Massive Microsoft 365 outage due to WAN router IP change

Massive Microsoft 365 outage due to WAN router IP change – BleepingComputer

Microsoft

According to Microsoft, this week’s five-hour global outage of Microsoft 365 was caused by a change in a router’s IP address, which caused packet forwarding problems between all other routers on its wide area network (WAN).

Redmond said at the time that the outage was due to DNS and WAN network configuration issues caused by a WAN update, and that users in all regions served by the affected infrastructure were experiencing issues accessing the affected Microsoft 365 had services.
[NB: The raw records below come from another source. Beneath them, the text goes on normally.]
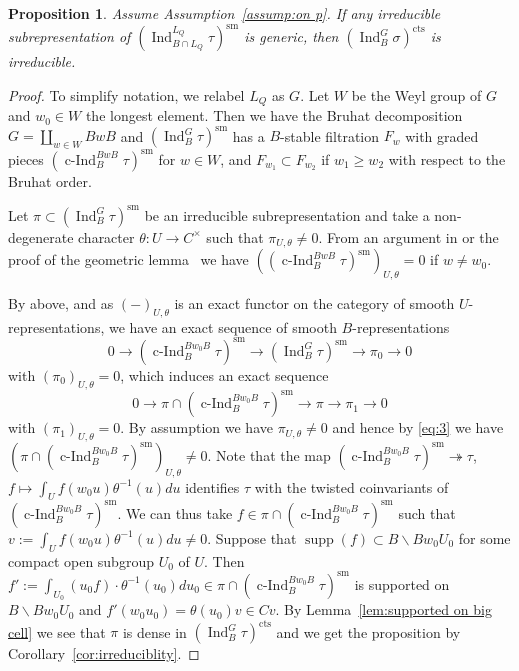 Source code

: \documentclass[a4paper]{amsart}
\numberwithin{equation}{section}
\newtheorem{prop}[thm]{Proposition}
\theoremstyle{remark}
\theoremstyle{definition}
\DeclareMathOperator{\Ind}{Ind}
\DeclareMathOperator{\cInd}{c-Ind}
\newcommand{\sm}{\mathrm{sm}}
\DeclareMathOperator{\supp}{supp}
\newcommand{\cts}{\mathrm{cts}}
\newcommand{\onto}{\twoheadrightarrow}
\begin{document}
\begin{prop}\label{prop:whittaker criterion}
Assume Assumption~\ref{assump:on p}.
If any irreducible subrepresentation of $(\Ind_{B\cap L_{Q}}^{L_{Q}}\tau)^{\sm}$ is generic, then $(\Ind_{B}^{G}\sigma)^{\cts}$ is irreducible.
\end{prop}
\begin{proof}
To simplify notation, we relabel $L_Q$ as $G$. Let $W$ be the Weyl group of $G$ and $w_{0}\in W$ the longest element.
Then we have the Bruhat decomposition $G = \coprod_{w\in W}BwB$ and $(\Ind_{B}^{G}\tau)^{\sm}$ has a $B$-stable filtration $F_{w}$ with graded pieces $(\cInd_{B}^{B w B} \tau)^{\sm}$ for $w \in W$, and $F_{w_{1}}\subset F_{w_{2}}$ if $w_{1}\ge w_{2}$ with respect to the Bruhat order.

Let $\pi\subset (\Ind_{B}^{G}\tau)^{\sm}$ be an irreducible subrepresentation and take a non-degenerate character $\theta\colon U\to C^{\times}$ such that $\pi_{U,\theta}\ne 0$.
From an argument in \cite[p.~211]{MR581582} or the proof of the geometric lemma~\cite[5.2 Theorem]{MR0579172} we have $((\cInd_{B}^{BwB} \tau)^{\sm})_{U,\theta} = 0$ if $w \ne w_0$.
  
  By above, and as $(-)_{U,\theta}$ is an exact functor on the category of smooth $U$-representations, we have an exact sequence of smooth $B$-representations
  \[ 0 \to (\cInd_{B}^{B w_0 B} \tau)^{\sm} \to (\Ind_{B}^{G}\tau)^{\sm} \to \pi_{0} \to 0 \]
  with $(\pi_{0})_{U,\theta} = 0$, which induces an exact sequence
  \begin{equation}\label{eq:3}
    0 \to \pi \cap (\cInd_{B}^{Bw_0B} \tau)^{\sm} \to \pi \to \pi_{1} \to 0
  \end{equation}
  with $(\pi_1)_{U,\theta} = 0$.
  By assumption we have $\pi_{U,\theta} \ne 0$ and hence by \eqref{eq:3} we have $(\pi \cap (\cInd_{B}^{Bw_0B} \tau)^{\sm})_{U,\theta} \ne 0$.
  Note that the map $(\cInd_{B}^{Bw_0B} \tau)^{\sm} \onto \tau$, $f \mapsto \int_U f(w_0 u) \theta^{-1}(u) du$ identifies $\tau$ with the twisted coinvariants of $(\cInd_{B}^{Bw_0B} \tau)^{\sm}$.
  We can thus take $f \in \pi \cap (\cInd_{B}^{Bw_0B} \tau)^{\sm}$ such that $v := \int_U f(w_0 u) \theta^{-1}(u) du \ne 0$.
  Suppose that $\supp(f) \subset B\backslash Bw_0 U_0$ for some compact open subgroup $U_0$ of $U$.
  Then $f' := \int_{U_0} (u_0f) \cdot \theta^{-1}(u_0)du_{0} \in \pi \cap (\cInd_{B}^{Bw_0B} \tau)^{\sm}$ is supported on $B\backslash Bw_0 U_0$ and $f'(w_0 u_0) = \theta(u_0)v \in Cv$.
  By Lemma~\ref{lem:supported on big cell} we see that $\pi$ is dense in $(\Ind_{B}^{G}\tau)^{\cts}$ and we get the proposition by Corollary~\ref{cor:irreduciblity}.
\end{proof}
\end{document}
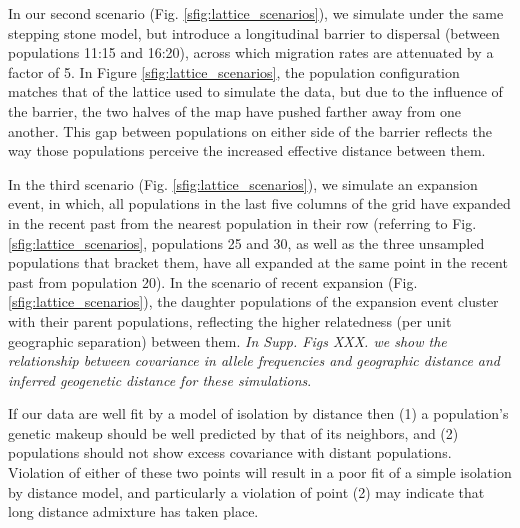 \documentclass[12pt]{article}
\newcommand{\gc}[1]{{\em \color{blue} #1}}
\begin{document}
In our second scenario (Fig. \ref{sfig:lattice_scenarios}), we simulate under the same stepping stone model, but introduce a longitudinal barrier to dispersal (between populations 11:15 and 16:20), across which migration rates are attenuated by a factor of 5.  In Figure \ref{sfig:lattice_scenarios}, the population configuration matches that of the lattice used to simulate the data, but due to the influence of the barrier, the two halves of the map have pushed farther away from one another.  This gap between populations on either side of the barrier reflects the way those populations perceive the increased effective distance between them.

In the third scenario (Fig. \ref{sfig:lattice_scenarios}), we simulate an expansion event, in which, all populations in the last five columns of the grid have expanded in the recent past from the nearest population in their row (referring to Fig. \ref{sfig:lattice_scenarios}, populations 25 and 30, as well as the three unsampled populations that bracket them, have all expanded at the same point in the recent past from population 20). In the scenario of recent expansion (Fig. \ref{sfig:lattice_scenarios}), the daughter populations of the expansion event cluster with their parent populations, reflecting the higher relatedness (per unit geographic separation) between them.  \gc{In Supp. Figs XXX. we show the relationship between covariance in allele frequencies and geographic distance and inferred geogenetic distance for these simulations}.

If our data are well fit by a model of isolation by distance then (1) a population's genetic makeup should be well predicted by that of its neighbors, and (2) populations should not show excess covariance with distant populations. Violation of either of these two points will result in a poor fit of a simple isolation by distance model, and particularly a violation of point (2) may indicate that long distance admixture has taken place.
\end{document}
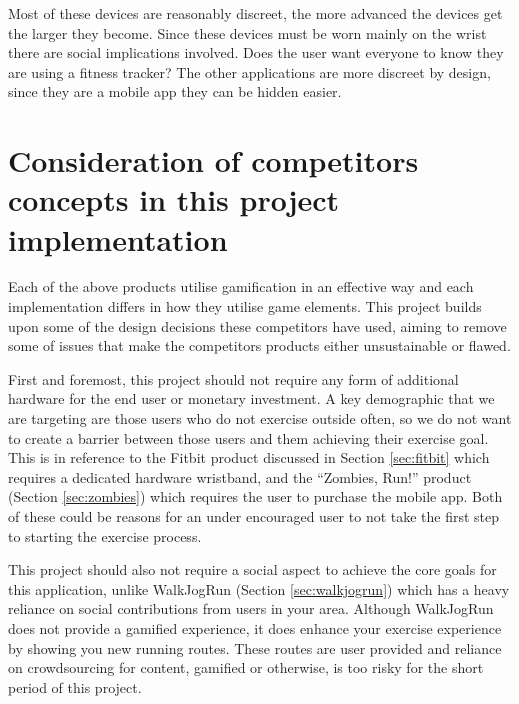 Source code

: Most of these devices are reasonably discreet, the more advanced the
devices get the larger they become. Since these devices must be worn
mainly on the wrist there are social implications involved. Does the
user want everyone to know they are using a fitness tracker? The other
applications are more discreet by design, since they are a mobile app
they can be hidden easier. 

\section{Consideration of competitors concepts in this project
  implementation}
\label{sec:consideration}
Each of the above products utilise gamification in an effective way
and each implementation differs in how they utilise game
elements. This project builds upon some of the design decisions these
competitors have used, aiming to remove some of issues that make the
competitors products either unsustainable or flawed.

First and foremost, this project should not require any form of
additional hardware for the end user or monetary investment. A key
demographic that we are targeting are those users who do not exercise
outside often, so we do not want to create a barrier between those
users and them achieving their exercise goal. This is in reference to
the Fitbit product discussed in Section \ref{sec:fitbit} which
requires a dedicated hardware wristband, and the ``Zombies, Run!'' product
(Section \ref{sec:zombies}) which requires the user to purchase the
mobile app. Both of these could be reasons for an under encouraged
user to not take the first step to starting the exercise process.

This project should also not require a social aspect to achieve the
core goals for this application, unlike WalkJogRun (Section
\ref{sec:walkjogrun}) which has a heavy reliance on social
contributions from users in your area. Although WalkJogRun does not
provide a gamified experience, it does enhance your exercise
experience by showing you new running routes. These routes are user
provided and reliance on crowdsourcing for content, gamified or
otherwise, is too risky for the short period of this project. 








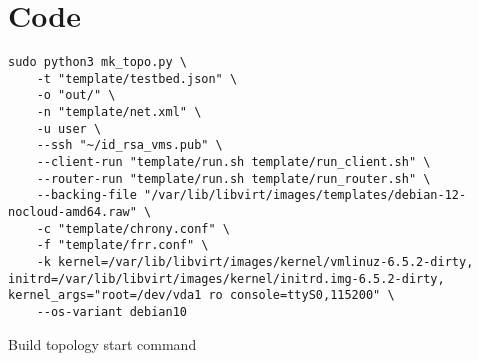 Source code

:\chapter{Code} %
\label{chap:Code}

\begin{listing}
\begin{verbatim}
sudo python3 mk_topo.py \
    -t "template/testbed.json" \
    -o "out/" \
    -n "template/net.xml" \
    -u user \
    --ssh "~/id_rsa_vms.pub" \
    --client-run "template/run.sh template/run_client.sh" \
    --router-run "template/run.sh template/run_router.sh" \
    --backing-file "/var/lib/libvirt/images/templates/debian-12-nocloud-amd64.raw" \
    -c "template/chrony.conf" \
    -f "template/frr.conf" \
    -k kernel=/var/lib/libvirt/images/kernel/vmlinuz-6.5.2-dirty, initrd=/var/lib/libvirt/images/kernel/initrd.img-6.5.2-dirty, kernel_args="root=/dev/vda1 ro console=ttyS0,115200" \
    --os-variant debian10
\end{verbatim}
\caption{Build topology start command}
\label{lst:cmd_mk_topo_start}
\end{listing}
The issue resulted in ripple service impacts, peaking approximately every 30 minutes, as reported on the Microsoft Azure service status page (this status page was also affected as it intermittently displayed “504 Gateway Timeout” errors).

The list of services affected by the outage included Microsoft Teams, Exchange Online, Outlook, SharePoint Online, OneDrive for Business, PowerBi, Microsoft 365 admin center, Microsoft Graph, Microsoft Intune, Microsoft Defender for Cloud Apps, and Microsoft Defender for Identity.

Overall, it took Redmond over five hours to fix the issue, from 7:05 a.m. UTC when it began investigating to 12:43 p.m. UTC when service was restored.

“Between 07:05 UTC and 12:43 UTC on January 25, 2023, customers experienced network connectivity issues, manifested as long network latencies and/or timeouts when attempting to connect to resources hosted in Azure regions, as well as other Microsoft services, including Microsoft 365 and Power Platform,” Microsoft said in a preliminary report released today after the incident.

“While most regions and services had recovered by 09:00 UTC, intermittent packet loss issues were fully resolved by 12:43 UTC. This incident also impacted Azure Government Cloud services that depended on the Azure public cloud.”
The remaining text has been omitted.